### Extracted entries

◆ ◆ ◆ ◆ ◆

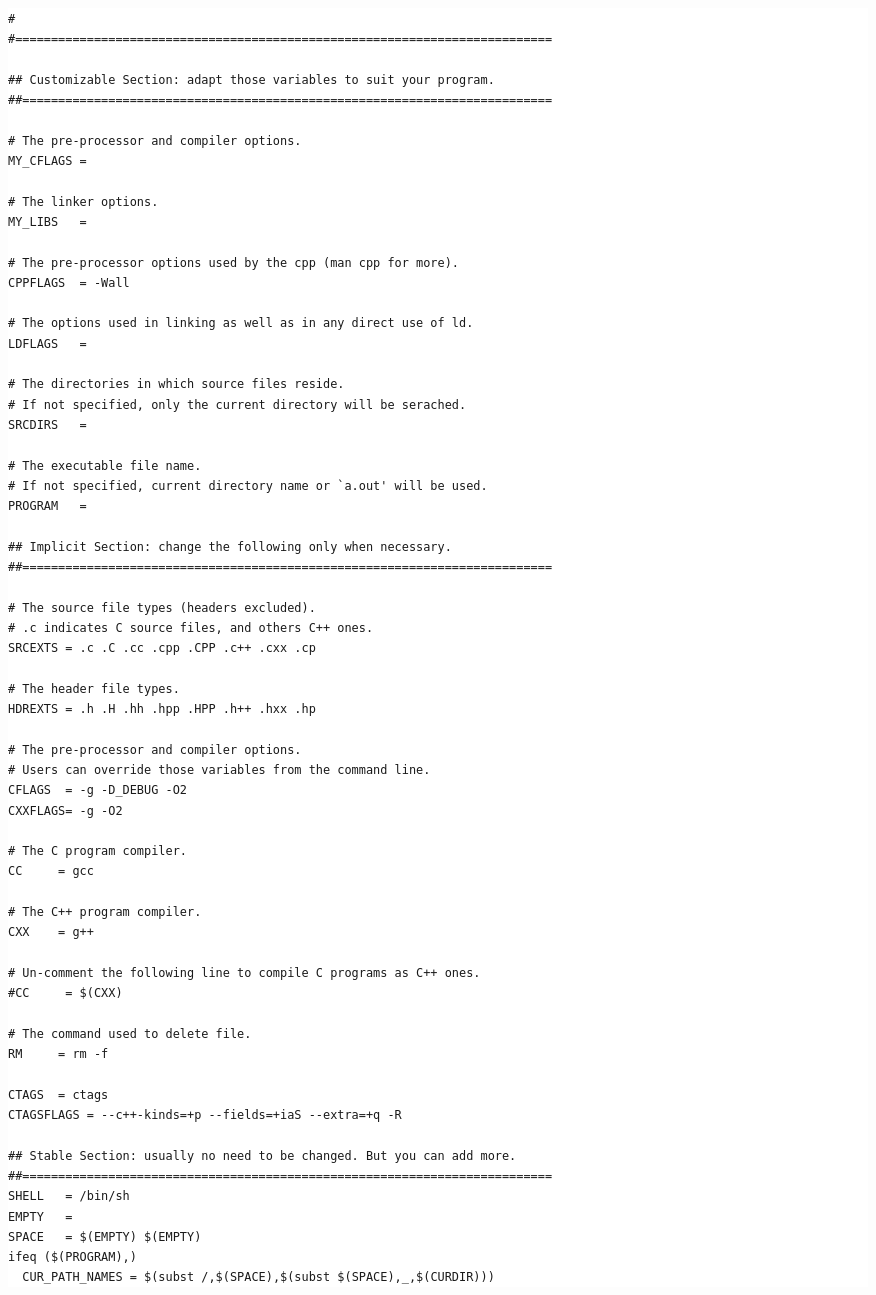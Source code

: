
 ```
#
#===========================================================================

## Customizable Section: adapt those variables to suit your program.
##==========================================================================

# The pre-processor and compiler options.
MY_CFLAGS =

# The linker options.
MY_LIBS   =

# The pre-processor options used by the cpp (man cpp for more).
CPPFLAGS  = -Wall

# The options used in linking as well as in any direct use of ld.
LDFLAGS   =

# The directories in which source files reside.
# If not specified, only the current directory will be serached.
SRCDIRS   =

# The executable file name.
# If not specified, current directory name or `a.out' will be used.
PROGRAM   =

## Implicit Section: change the following only when necessary.
##==========================================================================

# The source file types (headers excluded).
# .c indicates C source files, and others C++ ones.
SRCEXTS = .c .C .cc .cpp .CPP .c++ .cxx .cp

# The header file types.
HDREXTS = .h .H .hh .hpp .HPP .h++ .hxx .hp

# The pre-processor and compiler options.
# Users can override those variables from the command line.
CFLAGS  = -g -D_DEBUG -O2
CXXFLAGS= -g -O2

# The C program compiler.
CC     = gcc

# The C++ program compiler.
CXX    = g++

# Un-comment the following line to compile C programs as C++ ones.
#CC     = $(CXX)

# The command used to delete file.
RM     = rm -f

CTAGS  = ctags
CTAGSFLAGS = --c++-kinds=+p --fields=+iaS --extra=+q -R

## Stable Section: usually no need to be changed. But you can add more.
##==========================================================================
SHELL   = /bin/sh
EMPTY   =
SPACE   = $(EMPTY) $(EMPTY)
ifeq ($(PROGRAM),)
  CUR_PATH_NAMES = $(subst /,$(SPACE),$(subst $(SPACE),_,$(CURDIR)))
```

◆ ◆ ◆ ◆ ◆

### Task requirements
The data above is to be printed exactly, all of it, except for the pictures.

### Result below
Source code

:
 ```
#
#===========================================================================

## Customizable Section: adapt those variables to suit your program.
##==========================================================================

# The pre-processor and compiler options.
MY_CFLAGS =

# The linker options.
MY_LIBS   =

# The pre-processor options used by the cpp (man cpp for more).
CPPFLAGS  = -Wall

# The options used in linking as well as in any direct use of ld.
LDFLAGS   =

# The directories in which source files reside.
# If not specified, only the current directory will be serached.
SRCDIRS   =

# The executable file name.
# If not specified, current directory name or `a.out' will be used.
PROGRAM   =

## Implicit Section: change the following only when necessary.
##==========================================================================

# The source file types (headers excluded).
# .c indicates C source files, and others C++ ones.
SRCEXTS = .c .C .cc .cpp .CPP .c++ .cxx .cp

# The header file types.
HDREXTS = .h .H .hh .hpp .HPP .h++ .hxx .hp

# The pre-processor and compiler options.
# Users can override those variables from the command line.
CFLAGS  = -g -D_DEBUG -O2
CXXFLAGS= -g -O2

# The C program compiler.
CC     = gcc

# The C++ program compiler.
CXX    = g++

# Un-comment the following line to compile C programs as C++ ones.
#CC     = $(CXX)

# The command used to delete file.
RM     = rm -f

CTAGS  = ctags
CTAGSFLAGS = --c++-kinds=+p --fields=+iaS --extra=+q -R

## Stable Section: usually no need to be changed. But you can add more.
##==========================================================================
SHELL   = /bin/sh
EMPTY   =
SPACE   = $(EMPTY) $(EMPTY)
ifeq ($(PROGRAM),)
  CUR_PATH_NAMES = $(subst /,$(SPACE),$(subst $(SPACE),_,$(CURDIR)))
```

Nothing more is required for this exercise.